## What the task requires:
Using the records below, repeat exactly the lines from the one holding "[AA12](../sessions/completed/AA12.md) | storyline.2" through the one holding "Limit** | 28 days |", both ends included, and no others.
(Materials provided begins)
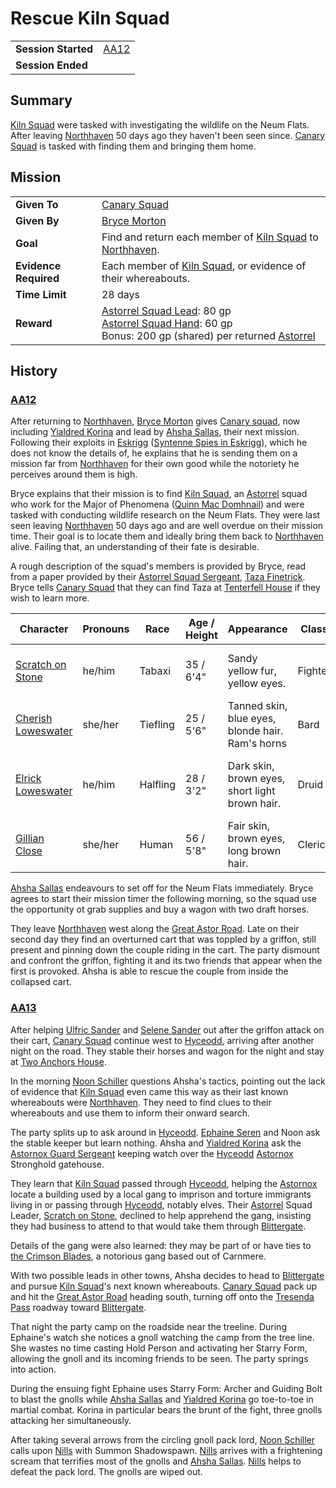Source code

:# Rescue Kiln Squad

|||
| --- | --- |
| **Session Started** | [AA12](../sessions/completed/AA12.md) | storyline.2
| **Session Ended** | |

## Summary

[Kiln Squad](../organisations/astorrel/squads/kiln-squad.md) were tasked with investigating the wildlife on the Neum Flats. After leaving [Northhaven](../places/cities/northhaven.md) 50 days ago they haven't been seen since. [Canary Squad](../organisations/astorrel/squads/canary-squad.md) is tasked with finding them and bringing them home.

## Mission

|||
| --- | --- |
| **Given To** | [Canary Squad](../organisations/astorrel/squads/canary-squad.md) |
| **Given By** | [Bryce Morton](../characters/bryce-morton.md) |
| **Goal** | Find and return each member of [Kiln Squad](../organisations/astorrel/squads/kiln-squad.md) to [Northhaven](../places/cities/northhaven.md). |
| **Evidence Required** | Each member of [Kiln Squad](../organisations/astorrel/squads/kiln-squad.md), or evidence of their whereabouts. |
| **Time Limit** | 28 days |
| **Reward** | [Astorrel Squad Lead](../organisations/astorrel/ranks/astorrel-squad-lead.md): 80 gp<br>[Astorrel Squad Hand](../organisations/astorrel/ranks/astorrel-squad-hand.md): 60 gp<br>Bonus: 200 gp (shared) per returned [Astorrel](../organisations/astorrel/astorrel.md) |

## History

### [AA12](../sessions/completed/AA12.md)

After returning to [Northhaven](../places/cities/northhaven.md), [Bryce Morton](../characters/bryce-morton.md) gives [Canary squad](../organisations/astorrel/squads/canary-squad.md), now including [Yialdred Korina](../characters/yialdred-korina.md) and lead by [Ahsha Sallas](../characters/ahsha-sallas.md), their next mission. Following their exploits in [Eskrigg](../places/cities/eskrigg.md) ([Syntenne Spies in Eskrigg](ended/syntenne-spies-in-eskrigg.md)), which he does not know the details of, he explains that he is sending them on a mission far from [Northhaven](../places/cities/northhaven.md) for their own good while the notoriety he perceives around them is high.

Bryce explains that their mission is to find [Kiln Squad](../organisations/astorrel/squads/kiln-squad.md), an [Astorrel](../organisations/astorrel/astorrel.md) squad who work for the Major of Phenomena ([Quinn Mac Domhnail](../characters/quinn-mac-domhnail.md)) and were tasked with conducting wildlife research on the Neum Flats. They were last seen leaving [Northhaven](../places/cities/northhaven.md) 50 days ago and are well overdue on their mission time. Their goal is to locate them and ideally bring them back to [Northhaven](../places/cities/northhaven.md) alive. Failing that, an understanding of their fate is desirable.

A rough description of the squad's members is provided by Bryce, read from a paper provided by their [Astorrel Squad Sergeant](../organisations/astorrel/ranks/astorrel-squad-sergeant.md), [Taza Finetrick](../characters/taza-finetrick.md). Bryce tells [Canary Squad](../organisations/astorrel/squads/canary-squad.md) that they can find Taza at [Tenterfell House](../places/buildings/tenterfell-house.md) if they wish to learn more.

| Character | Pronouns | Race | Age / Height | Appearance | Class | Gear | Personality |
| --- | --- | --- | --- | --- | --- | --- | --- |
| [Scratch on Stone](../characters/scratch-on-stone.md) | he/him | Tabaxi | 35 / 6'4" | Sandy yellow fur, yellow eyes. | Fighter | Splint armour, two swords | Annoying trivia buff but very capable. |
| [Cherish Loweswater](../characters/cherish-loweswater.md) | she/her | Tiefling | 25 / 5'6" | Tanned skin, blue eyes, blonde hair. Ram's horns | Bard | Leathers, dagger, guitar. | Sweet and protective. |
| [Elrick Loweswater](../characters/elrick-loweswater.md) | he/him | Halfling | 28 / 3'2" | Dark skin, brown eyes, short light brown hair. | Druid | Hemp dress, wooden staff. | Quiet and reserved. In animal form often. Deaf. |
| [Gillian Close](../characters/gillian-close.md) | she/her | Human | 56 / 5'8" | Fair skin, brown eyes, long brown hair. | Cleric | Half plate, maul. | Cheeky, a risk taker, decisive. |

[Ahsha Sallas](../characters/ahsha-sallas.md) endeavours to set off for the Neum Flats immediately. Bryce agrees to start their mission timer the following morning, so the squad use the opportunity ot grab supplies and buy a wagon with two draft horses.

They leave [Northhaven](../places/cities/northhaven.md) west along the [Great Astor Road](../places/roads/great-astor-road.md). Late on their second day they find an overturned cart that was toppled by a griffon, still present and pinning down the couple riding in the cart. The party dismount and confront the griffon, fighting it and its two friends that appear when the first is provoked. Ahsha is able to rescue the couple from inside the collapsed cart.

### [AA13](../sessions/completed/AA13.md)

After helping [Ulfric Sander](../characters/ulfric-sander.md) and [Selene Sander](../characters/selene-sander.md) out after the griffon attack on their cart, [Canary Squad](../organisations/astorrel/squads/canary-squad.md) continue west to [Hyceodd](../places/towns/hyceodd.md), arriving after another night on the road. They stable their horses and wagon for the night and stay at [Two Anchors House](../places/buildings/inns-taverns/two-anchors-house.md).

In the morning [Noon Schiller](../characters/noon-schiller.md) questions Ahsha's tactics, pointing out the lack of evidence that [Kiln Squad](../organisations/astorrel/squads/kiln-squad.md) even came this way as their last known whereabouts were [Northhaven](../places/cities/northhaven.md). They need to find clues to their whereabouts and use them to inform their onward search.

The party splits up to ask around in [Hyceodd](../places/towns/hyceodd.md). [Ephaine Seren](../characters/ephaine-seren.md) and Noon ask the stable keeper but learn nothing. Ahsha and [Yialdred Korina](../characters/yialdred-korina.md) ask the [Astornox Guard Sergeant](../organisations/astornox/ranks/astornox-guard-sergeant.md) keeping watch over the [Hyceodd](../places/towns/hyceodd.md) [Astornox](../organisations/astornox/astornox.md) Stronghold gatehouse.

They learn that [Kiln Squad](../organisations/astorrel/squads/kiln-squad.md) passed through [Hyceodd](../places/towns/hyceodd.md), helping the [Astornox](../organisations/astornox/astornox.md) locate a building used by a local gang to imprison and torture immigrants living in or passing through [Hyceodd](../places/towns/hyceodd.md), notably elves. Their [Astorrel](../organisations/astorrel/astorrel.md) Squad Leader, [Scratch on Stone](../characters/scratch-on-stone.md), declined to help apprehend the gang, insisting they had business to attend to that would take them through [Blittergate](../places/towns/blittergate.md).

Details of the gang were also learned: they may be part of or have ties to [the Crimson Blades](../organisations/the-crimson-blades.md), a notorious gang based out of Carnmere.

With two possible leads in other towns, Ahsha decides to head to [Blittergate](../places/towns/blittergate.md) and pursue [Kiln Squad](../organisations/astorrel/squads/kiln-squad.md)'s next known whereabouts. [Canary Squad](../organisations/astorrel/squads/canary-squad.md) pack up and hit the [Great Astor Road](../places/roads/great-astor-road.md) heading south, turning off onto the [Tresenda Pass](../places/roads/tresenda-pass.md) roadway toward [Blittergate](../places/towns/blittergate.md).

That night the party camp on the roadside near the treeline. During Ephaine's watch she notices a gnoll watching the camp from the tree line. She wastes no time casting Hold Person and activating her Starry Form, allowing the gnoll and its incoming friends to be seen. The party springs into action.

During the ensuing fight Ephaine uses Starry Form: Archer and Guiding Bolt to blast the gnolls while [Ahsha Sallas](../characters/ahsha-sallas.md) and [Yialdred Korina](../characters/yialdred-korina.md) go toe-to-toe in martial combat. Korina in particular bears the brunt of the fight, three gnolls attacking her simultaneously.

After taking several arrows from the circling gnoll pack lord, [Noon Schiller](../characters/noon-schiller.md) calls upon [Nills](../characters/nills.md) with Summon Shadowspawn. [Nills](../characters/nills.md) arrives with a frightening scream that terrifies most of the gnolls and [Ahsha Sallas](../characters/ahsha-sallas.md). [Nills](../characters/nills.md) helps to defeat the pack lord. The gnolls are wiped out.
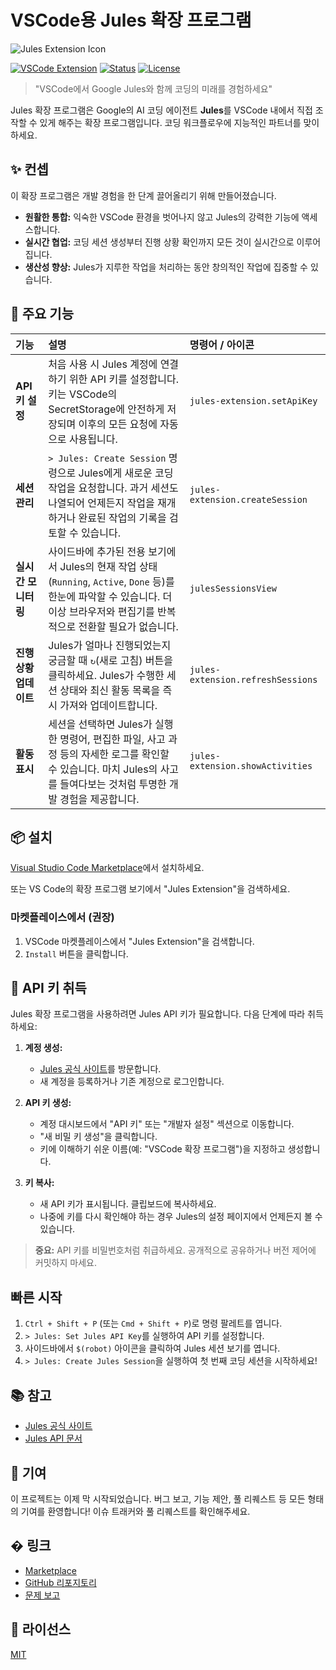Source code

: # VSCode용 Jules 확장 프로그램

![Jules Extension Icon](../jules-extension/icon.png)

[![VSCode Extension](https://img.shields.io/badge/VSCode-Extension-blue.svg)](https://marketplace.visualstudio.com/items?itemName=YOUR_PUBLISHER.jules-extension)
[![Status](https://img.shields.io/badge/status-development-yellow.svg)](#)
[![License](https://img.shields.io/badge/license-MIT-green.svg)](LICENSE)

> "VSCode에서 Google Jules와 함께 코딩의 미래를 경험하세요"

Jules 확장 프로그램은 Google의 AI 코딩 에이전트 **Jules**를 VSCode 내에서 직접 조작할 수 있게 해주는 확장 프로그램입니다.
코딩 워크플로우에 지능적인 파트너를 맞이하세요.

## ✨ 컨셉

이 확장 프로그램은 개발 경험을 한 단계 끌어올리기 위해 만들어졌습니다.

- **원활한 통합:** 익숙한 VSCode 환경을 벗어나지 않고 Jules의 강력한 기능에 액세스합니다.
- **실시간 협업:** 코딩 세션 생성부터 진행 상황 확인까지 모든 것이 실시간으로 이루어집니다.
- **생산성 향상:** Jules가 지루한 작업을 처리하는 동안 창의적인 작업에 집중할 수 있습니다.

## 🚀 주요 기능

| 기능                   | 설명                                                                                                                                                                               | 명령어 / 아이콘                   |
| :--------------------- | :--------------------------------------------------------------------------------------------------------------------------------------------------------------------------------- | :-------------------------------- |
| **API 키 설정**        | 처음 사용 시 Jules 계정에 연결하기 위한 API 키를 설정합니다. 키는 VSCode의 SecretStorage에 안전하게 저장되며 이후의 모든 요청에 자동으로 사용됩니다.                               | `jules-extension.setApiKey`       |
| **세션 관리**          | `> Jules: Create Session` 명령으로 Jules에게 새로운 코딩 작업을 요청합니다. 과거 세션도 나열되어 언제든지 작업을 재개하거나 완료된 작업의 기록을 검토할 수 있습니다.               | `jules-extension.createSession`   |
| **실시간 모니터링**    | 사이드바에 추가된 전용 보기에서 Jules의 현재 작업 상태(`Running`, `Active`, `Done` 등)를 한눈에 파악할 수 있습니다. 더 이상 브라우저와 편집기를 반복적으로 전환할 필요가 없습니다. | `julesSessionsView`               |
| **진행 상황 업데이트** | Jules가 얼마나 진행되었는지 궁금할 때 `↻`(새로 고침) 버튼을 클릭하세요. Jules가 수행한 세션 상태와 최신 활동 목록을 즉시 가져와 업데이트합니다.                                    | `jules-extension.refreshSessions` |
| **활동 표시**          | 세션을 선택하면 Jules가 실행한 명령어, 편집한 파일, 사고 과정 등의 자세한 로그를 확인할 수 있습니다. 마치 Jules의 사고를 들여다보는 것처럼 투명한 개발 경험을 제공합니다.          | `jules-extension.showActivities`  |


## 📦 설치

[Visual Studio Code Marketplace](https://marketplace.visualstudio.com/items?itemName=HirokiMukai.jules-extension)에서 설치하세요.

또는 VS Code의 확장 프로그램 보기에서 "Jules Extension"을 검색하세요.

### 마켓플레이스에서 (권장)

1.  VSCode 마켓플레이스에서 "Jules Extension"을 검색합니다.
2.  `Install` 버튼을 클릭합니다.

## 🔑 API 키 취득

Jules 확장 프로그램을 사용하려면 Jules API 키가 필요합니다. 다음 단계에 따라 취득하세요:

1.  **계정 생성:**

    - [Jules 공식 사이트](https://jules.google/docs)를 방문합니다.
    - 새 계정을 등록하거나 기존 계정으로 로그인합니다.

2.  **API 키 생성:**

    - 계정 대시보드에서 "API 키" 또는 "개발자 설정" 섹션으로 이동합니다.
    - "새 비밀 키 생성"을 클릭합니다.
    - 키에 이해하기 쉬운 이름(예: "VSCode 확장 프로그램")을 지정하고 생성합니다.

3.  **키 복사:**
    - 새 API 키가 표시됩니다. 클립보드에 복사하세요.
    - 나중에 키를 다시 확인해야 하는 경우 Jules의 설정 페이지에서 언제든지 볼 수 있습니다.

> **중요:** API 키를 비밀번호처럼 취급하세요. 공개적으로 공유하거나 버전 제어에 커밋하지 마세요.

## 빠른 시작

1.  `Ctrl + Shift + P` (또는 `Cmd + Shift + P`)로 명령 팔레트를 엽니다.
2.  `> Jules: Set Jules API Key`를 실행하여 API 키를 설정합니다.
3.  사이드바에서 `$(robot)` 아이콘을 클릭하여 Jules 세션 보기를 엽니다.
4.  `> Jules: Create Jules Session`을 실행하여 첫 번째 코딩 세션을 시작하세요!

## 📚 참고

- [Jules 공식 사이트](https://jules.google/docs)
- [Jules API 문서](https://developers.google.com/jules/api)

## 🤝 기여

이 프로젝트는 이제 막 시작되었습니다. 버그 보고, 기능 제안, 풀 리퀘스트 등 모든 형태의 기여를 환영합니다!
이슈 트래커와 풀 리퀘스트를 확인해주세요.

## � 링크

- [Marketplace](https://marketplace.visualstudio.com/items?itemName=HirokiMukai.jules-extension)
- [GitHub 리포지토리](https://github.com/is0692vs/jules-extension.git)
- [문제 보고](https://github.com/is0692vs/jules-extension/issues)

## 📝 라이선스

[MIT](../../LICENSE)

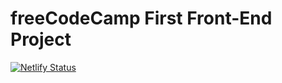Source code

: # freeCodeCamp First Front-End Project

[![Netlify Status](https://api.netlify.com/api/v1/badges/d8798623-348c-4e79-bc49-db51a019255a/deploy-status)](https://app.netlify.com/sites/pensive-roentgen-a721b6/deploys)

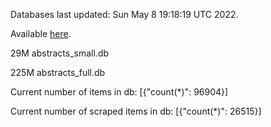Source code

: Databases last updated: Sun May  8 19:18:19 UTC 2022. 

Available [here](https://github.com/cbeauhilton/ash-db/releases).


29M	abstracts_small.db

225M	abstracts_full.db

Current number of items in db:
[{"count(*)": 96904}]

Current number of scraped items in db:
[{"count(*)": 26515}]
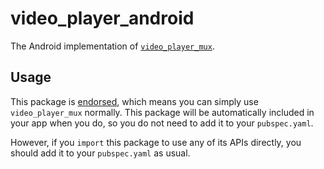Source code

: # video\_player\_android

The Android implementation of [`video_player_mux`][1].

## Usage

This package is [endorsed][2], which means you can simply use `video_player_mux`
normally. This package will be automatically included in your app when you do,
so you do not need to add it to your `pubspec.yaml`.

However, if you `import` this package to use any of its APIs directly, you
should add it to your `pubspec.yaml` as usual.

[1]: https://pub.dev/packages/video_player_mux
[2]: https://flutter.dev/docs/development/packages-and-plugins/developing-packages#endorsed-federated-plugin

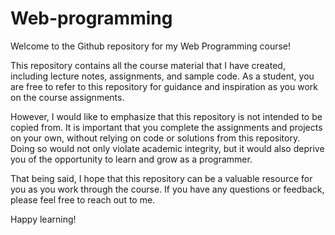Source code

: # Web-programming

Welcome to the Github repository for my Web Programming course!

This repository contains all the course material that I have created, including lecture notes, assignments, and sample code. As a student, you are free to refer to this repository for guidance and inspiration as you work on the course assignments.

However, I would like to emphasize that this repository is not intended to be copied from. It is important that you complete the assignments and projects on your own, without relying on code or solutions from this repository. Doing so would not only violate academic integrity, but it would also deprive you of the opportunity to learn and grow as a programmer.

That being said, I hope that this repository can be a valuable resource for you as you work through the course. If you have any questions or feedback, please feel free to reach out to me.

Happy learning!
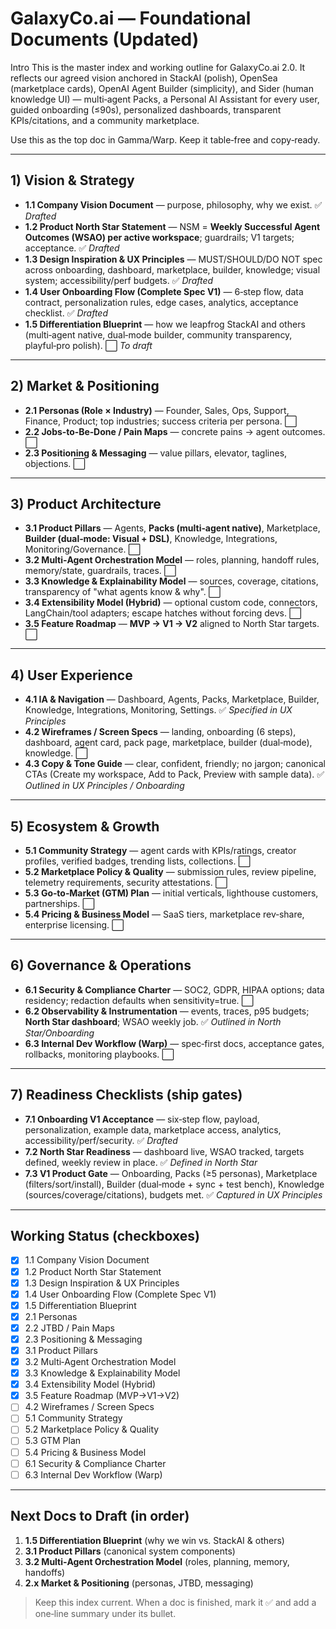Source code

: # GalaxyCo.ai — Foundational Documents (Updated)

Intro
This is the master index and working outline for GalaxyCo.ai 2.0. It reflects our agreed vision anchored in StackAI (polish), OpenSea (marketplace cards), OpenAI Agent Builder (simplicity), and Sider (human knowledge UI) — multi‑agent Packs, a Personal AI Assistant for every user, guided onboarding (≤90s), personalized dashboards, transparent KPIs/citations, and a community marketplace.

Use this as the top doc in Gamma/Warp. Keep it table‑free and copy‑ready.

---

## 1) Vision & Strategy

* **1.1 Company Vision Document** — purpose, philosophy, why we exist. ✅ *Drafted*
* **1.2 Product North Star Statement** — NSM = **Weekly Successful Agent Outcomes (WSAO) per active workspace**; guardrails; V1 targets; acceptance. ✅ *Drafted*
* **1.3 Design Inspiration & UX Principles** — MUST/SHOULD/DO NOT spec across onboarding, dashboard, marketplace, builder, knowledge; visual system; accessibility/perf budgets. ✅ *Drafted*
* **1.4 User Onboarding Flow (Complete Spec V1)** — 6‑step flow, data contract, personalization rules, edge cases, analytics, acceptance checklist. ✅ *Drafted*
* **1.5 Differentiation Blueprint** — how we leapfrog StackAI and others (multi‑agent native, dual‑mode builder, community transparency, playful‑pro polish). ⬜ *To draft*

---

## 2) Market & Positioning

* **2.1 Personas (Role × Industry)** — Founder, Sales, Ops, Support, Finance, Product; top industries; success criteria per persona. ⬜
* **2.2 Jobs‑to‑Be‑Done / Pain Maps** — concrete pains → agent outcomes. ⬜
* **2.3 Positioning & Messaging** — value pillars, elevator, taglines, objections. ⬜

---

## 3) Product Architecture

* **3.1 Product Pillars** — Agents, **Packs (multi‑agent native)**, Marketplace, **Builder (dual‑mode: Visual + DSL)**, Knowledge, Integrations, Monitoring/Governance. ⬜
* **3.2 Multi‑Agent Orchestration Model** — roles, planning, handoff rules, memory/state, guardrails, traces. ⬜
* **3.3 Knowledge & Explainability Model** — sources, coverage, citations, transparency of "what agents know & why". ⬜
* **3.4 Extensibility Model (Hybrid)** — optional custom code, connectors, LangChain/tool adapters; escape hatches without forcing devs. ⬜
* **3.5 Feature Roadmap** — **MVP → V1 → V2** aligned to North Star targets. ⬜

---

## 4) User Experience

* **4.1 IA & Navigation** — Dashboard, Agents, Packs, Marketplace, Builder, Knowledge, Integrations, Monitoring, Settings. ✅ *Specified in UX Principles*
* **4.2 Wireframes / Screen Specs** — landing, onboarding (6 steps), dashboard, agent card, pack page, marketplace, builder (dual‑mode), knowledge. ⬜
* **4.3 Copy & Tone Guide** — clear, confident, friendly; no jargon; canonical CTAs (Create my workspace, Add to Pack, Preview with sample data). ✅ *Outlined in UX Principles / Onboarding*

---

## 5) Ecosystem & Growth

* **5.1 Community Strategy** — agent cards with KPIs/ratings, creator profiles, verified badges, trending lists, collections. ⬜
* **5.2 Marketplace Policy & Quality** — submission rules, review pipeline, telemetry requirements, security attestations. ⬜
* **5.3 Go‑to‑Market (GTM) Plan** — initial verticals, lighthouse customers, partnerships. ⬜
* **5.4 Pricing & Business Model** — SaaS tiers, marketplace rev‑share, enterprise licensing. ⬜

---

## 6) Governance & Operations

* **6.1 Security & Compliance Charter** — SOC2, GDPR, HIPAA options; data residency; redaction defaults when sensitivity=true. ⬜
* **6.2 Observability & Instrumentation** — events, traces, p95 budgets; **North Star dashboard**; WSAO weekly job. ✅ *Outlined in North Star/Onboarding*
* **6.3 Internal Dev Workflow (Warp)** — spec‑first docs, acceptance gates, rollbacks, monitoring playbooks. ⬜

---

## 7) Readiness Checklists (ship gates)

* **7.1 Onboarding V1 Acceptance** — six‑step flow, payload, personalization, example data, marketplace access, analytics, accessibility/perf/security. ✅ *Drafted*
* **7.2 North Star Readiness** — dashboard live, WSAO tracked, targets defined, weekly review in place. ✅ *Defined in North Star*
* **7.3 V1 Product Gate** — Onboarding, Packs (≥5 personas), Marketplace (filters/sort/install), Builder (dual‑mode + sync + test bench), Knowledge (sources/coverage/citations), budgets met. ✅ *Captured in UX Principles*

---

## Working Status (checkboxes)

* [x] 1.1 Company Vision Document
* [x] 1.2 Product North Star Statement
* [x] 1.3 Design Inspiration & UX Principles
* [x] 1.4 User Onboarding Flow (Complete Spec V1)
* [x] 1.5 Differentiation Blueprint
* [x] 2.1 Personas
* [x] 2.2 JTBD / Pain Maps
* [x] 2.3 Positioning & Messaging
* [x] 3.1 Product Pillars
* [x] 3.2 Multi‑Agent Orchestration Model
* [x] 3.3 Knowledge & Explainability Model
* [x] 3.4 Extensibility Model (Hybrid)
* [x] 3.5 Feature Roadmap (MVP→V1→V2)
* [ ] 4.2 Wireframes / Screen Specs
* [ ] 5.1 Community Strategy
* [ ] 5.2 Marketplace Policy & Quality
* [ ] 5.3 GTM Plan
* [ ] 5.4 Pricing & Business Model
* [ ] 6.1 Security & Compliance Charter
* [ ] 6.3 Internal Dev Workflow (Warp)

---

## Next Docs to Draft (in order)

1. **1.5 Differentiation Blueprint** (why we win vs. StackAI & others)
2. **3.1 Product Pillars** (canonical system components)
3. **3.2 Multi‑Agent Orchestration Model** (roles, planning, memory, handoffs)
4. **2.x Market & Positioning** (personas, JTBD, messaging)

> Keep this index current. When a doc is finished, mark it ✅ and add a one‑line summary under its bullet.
(Materials provided ends)
## Task output:
| **Session Started** | [AA12](../sessions/completed/AA12.md) | storyline.2
| **Session Ended** | |

## Summary

[Kiln Squad](../organisations/astorrel/squads/kiln-squad.md) were tasked with investigating the wildlife on the Neum Flats. After leaving [Northhaven](../places/cities/northhaven.md) 50 days ago they haven't been seen since. [Canary Squad](../organisations/astorrel/squads/canary-squad.md) is tasked with finding them and bringing them home.

## Mission

|||
| --- | --- |
| **Given To** | [Canary Squad](../organisations/astorrel/squads/canary-squad.md) |
| **Given By** | [Bryce Morton](../characters/bryce-morton.md) |
| **Goal** | Find and return each member of [Kiln Squad](../organisations/astorrel/squads/kiln-squad.md) to [Northhaven](../places/cities/northhaven.md). |
| **Evidence Required** | Each member of [Kiln Squad](../organisations/astorrel/squads/kiln-squad.md), or evidence of their whereabouts. |
| **Time Limit** | 28 days |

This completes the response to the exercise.